Turkey: Prospective Sustainability from 2005:5

(Average primary surplus ps/GDPx2248;6.5 percent, years 1 through 5)

		Time Horizon (Years)
		1	2	3	4	5
Statistics
No-shock scenario		49.6	45.5	40.8	36.2	31.7
Mean		51.3	49.2	46.0	42.8	39.4
Standard deviation		6.3	9.7	11.7	13.5	15.1
Median		50.9	48.0	44.8	40.4	37.3
75th percentile		55.3	55.0	52.9	50.9	47.2
90th percentile		59.9	61.9	61.3	60.8	58.9
Stabilizing debt with probability
90 percent; requires initial ps/GDP of:		10.8	9.5	8.5	8.1	7.5
	Average ps/GDP years 1–5	10.3	9.1	8.0	7.6	7.1
	Average debt ratio, end of horizon	47.4	43.8	41.2	38.2	36.5

The Turkish case illustrates how macroeconomic shocks do not always cancel out for debt accumulation.
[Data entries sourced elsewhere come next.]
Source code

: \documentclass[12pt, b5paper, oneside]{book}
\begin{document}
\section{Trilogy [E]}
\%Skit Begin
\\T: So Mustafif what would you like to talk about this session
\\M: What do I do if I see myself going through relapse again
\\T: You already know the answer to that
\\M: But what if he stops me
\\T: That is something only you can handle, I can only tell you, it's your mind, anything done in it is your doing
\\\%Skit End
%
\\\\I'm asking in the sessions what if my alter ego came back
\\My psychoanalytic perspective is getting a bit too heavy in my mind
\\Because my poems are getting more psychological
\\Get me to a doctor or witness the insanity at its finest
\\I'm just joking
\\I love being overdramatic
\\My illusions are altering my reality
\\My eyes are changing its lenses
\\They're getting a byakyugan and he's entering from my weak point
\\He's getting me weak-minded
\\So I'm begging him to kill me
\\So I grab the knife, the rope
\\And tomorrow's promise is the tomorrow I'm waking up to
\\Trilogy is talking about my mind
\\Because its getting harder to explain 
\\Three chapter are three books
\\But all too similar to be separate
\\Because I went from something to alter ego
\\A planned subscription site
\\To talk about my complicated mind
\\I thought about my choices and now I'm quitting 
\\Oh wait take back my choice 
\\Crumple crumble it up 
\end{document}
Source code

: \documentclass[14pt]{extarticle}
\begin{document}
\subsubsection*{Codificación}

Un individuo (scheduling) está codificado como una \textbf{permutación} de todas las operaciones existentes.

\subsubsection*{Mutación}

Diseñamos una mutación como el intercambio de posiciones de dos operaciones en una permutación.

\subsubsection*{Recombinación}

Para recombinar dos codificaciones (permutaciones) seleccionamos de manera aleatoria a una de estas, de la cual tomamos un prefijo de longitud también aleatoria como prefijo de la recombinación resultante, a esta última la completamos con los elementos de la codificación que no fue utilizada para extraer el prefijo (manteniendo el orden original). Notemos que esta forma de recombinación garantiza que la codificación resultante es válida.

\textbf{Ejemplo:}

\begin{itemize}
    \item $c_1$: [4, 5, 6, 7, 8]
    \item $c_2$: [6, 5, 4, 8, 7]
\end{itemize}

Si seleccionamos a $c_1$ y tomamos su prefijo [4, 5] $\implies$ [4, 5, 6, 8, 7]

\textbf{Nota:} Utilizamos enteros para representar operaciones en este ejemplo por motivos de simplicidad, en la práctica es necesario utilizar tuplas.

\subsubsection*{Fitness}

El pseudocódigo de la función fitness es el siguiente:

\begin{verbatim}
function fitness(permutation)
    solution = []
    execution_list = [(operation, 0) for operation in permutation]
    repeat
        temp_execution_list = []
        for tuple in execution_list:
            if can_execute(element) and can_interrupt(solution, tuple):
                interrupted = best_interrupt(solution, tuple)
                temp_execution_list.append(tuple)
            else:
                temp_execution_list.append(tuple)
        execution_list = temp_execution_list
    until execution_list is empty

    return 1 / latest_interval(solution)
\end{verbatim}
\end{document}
In the absence of any shocks (no-shock scenario, first line of Table 3b), the debt-GDP ratio falls from 55.5 percent of GDP to about 32 percent of GDP by 2010. However, when random shocks are included, the mean debt ratio falls less dramatically, to about 39 percent of GDP. Regarding risks, the table reveals that over the five-year horizon, there is a 10 percent probability that the debt-GDP ratio will rise to at least 59 percent of GDP.

The bottom part of Table 3b shows the primary surplus that is required to stabilize the debt with a 90 percent probability—for certain horizons. As with Brazil, a longer horizon implies a smaller adjustment. For a one-year horizon, such an objective would require a primary surplus of just under 11 percent of GDP in the first year (declining thereafter, about 10 percent over the entire horizon). By contrast, for a five-year horizon, the required primary surplus must average about 7 percent of GDP over the entire horizon.